ObamaCare actually will reduce costs of healthcare giving you an option. And as far as him passing it- Mitt first passed it on the great state of MA.

Sadly all it did here in MA is cause the rates to go up and up and benefits to drop. For me to actually use my insurance for pills I have to go through CVS, and for any real benefit I have to buy a 3 month prescription. Walmart cant take my insurance but I buy from local grocery store that actually gives me CHEAPER pills without insurance than if I went through CVS. My insurance hasnt changed in the last 5 years but my costs have doubled. That in no way is reducing my costs.

Telco

join:2008-12-19
reply to Skippy25
Yep

Telco

join:2008-12-19
reply to pnh102
Amazing how you fail to mention that rail is not profitable in America because, unlike the rest of the world, the private companies own the actual rail here.
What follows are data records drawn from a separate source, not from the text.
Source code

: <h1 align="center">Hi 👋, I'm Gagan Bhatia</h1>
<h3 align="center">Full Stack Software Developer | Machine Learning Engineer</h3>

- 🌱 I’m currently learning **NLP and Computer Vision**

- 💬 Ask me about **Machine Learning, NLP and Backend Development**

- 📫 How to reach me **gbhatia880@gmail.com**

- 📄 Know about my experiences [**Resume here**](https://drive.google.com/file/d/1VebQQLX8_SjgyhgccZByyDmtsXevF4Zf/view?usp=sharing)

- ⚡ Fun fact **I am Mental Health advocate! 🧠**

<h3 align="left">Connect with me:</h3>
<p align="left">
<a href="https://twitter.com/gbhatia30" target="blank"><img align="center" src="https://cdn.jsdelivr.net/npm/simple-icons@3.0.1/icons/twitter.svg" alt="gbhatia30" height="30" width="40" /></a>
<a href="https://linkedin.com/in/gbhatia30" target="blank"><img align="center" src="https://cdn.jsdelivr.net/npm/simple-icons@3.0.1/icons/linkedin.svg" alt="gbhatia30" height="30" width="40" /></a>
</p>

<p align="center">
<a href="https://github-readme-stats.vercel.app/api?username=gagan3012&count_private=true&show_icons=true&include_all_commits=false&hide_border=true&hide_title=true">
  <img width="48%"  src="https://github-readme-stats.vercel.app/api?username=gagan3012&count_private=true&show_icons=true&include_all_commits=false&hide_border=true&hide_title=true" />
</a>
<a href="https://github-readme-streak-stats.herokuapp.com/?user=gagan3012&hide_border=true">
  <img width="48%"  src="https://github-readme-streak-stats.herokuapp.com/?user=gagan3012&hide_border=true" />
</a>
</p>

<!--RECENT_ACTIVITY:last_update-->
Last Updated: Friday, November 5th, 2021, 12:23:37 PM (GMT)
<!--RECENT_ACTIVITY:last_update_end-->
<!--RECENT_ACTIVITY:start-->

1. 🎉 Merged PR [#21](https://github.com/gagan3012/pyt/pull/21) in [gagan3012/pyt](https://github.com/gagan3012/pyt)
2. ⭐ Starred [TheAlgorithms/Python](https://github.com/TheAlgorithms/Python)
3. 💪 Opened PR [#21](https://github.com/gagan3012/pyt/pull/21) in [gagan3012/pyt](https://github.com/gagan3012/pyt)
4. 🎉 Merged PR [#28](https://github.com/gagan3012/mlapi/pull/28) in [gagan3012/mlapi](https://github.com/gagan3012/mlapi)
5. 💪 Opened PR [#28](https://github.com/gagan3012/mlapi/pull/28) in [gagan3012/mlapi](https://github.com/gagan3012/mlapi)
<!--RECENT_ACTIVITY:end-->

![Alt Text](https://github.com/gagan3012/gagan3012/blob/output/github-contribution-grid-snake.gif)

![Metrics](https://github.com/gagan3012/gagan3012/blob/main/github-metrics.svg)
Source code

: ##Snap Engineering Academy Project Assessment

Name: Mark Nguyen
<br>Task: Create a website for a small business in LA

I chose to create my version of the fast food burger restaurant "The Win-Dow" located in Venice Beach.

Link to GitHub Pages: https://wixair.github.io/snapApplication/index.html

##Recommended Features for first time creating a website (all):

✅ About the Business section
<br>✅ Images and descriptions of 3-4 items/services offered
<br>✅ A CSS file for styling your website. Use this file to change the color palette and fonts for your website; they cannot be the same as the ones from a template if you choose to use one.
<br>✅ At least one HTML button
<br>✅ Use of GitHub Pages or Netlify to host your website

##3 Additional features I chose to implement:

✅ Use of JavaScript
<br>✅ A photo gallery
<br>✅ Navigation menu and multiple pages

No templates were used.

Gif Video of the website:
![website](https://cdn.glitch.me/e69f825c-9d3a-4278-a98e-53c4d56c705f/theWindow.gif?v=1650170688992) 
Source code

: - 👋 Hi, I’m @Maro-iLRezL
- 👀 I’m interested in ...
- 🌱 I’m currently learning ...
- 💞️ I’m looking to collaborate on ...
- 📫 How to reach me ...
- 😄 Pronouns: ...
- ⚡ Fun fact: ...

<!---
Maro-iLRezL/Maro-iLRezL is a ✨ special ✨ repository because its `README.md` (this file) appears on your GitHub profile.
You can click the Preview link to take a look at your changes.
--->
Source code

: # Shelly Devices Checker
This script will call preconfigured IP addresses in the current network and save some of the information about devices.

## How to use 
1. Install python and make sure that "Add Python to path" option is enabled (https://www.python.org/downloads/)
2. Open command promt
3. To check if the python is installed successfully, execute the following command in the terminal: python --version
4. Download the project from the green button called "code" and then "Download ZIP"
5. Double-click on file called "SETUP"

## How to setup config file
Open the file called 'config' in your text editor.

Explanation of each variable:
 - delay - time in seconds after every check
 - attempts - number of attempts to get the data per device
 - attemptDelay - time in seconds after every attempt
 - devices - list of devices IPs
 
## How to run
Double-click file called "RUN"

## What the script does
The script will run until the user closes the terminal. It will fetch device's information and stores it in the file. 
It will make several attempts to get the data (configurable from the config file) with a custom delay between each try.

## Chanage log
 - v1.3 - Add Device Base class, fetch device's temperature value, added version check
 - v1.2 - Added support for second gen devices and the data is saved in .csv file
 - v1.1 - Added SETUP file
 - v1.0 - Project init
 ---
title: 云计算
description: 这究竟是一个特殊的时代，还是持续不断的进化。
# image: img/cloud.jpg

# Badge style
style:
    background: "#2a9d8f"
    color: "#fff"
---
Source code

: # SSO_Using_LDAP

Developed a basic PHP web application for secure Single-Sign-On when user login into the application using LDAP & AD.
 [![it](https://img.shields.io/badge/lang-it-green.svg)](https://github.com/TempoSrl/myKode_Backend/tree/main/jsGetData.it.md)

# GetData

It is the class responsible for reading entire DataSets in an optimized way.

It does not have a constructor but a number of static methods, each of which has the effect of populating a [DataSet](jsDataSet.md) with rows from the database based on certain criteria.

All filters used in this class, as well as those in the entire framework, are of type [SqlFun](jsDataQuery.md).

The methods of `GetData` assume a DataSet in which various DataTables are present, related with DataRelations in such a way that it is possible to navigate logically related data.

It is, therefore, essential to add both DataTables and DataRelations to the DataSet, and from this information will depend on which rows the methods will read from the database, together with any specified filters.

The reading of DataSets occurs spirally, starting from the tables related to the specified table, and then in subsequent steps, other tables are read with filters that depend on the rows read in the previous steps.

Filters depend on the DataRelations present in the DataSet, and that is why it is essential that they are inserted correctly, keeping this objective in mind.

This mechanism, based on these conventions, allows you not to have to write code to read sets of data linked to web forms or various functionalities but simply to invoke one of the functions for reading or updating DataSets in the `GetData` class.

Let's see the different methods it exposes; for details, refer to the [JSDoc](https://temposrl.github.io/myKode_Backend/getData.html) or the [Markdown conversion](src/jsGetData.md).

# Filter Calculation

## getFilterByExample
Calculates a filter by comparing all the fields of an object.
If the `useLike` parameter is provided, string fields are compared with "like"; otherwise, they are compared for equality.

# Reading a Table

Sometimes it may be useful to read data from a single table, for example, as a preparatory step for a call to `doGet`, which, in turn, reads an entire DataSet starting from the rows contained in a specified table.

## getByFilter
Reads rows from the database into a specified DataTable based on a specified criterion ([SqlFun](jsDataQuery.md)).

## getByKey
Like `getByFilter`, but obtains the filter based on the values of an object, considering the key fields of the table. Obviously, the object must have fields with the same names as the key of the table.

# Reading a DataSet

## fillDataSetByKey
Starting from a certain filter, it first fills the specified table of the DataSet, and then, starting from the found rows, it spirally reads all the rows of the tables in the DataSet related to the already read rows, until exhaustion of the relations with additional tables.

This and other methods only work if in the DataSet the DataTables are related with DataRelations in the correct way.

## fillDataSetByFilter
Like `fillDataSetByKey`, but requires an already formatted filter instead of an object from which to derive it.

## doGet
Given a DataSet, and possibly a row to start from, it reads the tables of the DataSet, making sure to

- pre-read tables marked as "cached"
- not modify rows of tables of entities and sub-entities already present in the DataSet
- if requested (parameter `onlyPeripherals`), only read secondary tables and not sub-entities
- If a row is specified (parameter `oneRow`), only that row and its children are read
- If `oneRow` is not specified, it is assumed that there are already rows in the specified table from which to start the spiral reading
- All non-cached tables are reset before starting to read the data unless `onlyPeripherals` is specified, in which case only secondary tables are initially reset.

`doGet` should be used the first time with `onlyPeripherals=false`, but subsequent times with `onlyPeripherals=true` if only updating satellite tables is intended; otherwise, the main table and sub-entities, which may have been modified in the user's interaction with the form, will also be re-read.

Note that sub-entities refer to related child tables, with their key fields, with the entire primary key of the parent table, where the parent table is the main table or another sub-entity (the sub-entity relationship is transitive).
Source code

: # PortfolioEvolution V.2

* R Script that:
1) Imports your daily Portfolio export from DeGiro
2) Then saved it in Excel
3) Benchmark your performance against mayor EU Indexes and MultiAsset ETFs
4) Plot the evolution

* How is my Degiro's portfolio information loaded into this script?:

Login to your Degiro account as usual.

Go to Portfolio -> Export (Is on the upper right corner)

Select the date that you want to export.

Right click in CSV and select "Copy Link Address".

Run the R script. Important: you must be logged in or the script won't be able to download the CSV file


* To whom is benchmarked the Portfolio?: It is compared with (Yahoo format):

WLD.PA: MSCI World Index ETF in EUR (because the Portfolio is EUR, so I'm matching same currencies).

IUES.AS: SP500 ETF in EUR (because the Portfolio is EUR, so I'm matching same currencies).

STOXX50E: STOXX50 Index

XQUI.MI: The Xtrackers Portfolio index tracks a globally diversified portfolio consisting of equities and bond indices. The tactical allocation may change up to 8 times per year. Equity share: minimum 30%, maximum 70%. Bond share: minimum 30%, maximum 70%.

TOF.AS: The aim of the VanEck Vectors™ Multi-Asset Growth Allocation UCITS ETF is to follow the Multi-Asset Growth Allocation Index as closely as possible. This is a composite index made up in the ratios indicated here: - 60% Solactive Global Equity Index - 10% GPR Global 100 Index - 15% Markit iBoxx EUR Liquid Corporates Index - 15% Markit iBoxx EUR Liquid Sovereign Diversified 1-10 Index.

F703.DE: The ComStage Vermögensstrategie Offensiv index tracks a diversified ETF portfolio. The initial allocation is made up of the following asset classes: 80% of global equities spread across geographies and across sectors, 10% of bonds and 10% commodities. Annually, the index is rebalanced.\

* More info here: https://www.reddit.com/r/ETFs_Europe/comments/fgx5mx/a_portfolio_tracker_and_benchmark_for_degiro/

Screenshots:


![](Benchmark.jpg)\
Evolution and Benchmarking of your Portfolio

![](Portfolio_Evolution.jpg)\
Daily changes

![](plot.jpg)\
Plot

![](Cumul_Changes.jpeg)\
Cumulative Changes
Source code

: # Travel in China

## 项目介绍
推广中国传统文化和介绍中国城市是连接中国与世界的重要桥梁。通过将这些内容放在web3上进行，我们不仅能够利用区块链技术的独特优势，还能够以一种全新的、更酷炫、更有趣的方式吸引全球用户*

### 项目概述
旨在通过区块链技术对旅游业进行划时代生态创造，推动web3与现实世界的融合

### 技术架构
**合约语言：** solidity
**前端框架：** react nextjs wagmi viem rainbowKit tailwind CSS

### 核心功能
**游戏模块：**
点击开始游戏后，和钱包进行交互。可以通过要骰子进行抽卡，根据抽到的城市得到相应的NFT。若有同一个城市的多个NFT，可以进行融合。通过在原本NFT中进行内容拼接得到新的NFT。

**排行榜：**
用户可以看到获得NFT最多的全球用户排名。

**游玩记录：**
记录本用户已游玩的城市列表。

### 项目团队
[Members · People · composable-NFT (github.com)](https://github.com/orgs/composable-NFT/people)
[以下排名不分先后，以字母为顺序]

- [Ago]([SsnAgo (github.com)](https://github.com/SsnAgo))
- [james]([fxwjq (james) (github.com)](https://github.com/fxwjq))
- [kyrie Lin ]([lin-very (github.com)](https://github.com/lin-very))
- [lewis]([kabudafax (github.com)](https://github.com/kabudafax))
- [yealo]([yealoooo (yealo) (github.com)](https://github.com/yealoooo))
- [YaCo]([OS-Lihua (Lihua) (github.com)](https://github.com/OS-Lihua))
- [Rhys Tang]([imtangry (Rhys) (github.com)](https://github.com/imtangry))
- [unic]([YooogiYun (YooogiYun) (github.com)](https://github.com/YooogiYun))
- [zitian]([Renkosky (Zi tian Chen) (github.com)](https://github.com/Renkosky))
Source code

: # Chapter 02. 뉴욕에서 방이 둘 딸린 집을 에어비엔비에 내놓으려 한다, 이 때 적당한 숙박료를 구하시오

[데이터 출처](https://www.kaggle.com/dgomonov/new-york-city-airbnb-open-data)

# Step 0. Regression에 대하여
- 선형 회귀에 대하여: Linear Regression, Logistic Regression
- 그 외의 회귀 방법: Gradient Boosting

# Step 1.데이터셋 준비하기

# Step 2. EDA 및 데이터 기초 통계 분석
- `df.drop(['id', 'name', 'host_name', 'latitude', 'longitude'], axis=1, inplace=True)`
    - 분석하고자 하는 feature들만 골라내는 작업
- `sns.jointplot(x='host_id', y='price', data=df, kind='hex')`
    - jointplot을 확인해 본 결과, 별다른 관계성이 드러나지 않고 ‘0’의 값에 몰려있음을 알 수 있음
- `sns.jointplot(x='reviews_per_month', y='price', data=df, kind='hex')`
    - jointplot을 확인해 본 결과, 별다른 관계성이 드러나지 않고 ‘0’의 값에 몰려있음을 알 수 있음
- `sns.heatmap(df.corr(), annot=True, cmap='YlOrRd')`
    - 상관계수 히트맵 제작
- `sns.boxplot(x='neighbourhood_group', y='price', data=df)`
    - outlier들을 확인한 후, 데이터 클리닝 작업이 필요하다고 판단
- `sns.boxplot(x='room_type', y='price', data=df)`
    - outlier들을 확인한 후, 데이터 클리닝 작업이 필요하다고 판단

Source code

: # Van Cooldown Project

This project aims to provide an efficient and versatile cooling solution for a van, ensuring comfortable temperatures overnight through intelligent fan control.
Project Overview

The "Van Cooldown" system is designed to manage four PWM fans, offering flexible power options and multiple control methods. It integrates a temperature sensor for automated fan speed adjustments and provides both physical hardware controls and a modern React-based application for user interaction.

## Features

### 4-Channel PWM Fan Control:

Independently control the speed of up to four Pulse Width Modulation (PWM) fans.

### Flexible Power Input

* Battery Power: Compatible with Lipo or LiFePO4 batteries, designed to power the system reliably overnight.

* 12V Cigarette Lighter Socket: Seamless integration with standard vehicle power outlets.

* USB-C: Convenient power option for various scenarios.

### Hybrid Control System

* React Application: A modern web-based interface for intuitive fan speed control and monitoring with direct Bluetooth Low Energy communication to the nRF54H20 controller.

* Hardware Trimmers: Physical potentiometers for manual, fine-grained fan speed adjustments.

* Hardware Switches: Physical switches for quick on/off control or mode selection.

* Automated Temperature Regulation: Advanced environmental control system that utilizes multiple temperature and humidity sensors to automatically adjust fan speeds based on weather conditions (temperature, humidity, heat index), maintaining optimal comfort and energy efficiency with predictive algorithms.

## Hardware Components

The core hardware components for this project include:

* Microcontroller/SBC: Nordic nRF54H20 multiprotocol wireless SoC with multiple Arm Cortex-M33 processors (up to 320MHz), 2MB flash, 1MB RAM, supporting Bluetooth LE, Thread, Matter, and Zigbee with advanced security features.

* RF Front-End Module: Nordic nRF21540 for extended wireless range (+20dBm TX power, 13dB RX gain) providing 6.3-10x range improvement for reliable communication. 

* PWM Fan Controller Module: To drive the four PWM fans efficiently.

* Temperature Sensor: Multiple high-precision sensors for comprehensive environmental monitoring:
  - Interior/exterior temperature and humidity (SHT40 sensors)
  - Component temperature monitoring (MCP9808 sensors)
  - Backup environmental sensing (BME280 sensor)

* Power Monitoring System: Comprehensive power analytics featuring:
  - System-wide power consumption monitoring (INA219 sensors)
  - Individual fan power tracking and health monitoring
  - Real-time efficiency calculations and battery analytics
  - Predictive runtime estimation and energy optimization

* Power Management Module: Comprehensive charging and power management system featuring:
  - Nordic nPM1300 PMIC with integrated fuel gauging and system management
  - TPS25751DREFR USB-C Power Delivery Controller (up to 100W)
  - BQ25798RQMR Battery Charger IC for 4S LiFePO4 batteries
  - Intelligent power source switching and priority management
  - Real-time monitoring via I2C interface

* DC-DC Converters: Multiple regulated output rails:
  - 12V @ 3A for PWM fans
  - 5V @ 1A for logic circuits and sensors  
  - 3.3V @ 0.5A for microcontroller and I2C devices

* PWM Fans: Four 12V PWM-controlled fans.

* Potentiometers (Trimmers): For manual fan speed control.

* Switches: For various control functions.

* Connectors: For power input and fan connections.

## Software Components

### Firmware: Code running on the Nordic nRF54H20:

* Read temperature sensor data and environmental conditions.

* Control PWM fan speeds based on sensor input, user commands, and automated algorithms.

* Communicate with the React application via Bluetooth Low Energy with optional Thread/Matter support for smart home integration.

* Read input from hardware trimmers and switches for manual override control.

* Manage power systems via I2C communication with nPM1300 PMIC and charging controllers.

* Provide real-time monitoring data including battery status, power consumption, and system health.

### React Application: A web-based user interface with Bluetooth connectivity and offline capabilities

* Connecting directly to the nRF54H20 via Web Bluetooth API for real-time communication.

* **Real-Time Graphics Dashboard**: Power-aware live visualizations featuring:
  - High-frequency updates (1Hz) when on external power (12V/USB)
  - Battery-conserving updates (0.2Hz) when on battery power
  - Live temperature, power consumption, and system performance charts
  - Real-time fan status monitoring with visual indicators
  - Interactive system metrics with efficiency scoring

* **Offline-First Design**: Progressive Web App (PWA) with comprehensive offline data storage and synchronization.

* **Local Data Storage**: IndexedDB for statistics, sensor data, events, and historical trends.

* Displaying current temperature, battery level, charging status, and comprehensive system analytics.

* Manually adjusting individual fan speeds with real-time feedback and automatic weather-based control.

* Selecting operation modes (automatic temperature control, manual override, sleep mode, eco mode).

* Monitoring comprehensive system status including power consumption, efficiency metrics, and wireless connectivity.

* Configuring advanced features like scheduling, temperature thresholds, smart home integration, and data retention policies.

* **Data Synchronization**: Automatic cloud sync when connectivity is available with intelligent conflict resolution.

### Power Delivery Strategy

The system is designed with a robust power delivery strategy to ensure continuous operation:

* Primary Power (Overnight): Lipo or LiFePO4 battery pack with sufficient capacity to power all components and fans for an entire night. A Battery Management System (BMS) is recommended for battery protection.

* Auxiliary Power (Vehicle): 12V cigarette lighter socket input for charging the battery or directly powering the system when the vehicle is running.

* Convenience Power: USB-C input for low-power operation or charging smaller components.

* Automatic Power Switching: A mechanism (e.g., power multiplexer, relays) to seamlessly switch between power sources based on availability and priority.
Whereas, rail is one of the most efficient and cheapest mode of transportation in every single country on the planet but America. That's over 95% of the world's population right there.


DrDrew
That others may surf
Premium
join:2009-01-28
SoCal
kudos:17

1 recommendation

reply to biochemistry
said by biochemistry:

Australia.

Read about the NBN in Australia again....it never planned to roll out fiber everywhere. They're using wireless and satellite to cover HUGE chunks of Austrailia outside of the major metro areas.
--
If it's important, back it up... twice. Even 99.999% availability isn't enough sometimes.

Telco

join:2008-12-19
reply to FifthE1ement
Here is a direct example. Our private owned airlines are old, ranked last closed to last in service, have a dilapidated fleet and offer bare minimum amenities during flight.

Whereas, the highest ranking airlines on the planet, that are also the most profitable and serve you a good 4 meals per flight are ALL government owned: Singapore, Emirates, and Qatar.

Telco

join:2008-12-19

1 recommendation

reply to Ebolla
Mitts's model is not reducing costs because it still relies on the profit driven private sector. Whereas, the highest ranking and most efficient health systems on the planet, are all single payer or completely government owned.

The best ranked health system on the planet (Switzerland), is still 2 to 3 times cheaper per capita than our model.

If our model worked so great, then surely at least one developed nation would emulate it. Think iPad and iPhone here.

Crookshanks

join:2008-02-04
Binghamton, NY

1 recommendation

reply to The Limit
Look, I tend to think that everyone should have access to broadband. I just don't see why those of us in rural areas should get subsides for it, nor do I think that decent broadband service requires fiber to the premises. On the last point at least, it seems we agree, so there's that.

As far as my first point, before you reply with an analogy to rural electrification or some such, rural areas still pay more money for the basic necessities of life. My wife and I have to pay to maintain a well and septic tank. We use propane to heat our home, on a BTU to BTU basis it's three times as expensive as natural gas! Fuel oil is an alternative, one that would "only" cost two and a half times as much as natural gas. Electric heating costs range from 2x to 5x the cost of natural gas, depending on where you live, so that's not really an affordable alternative for most people. Around here it would be about 4x the cost of natural gas, so there's that.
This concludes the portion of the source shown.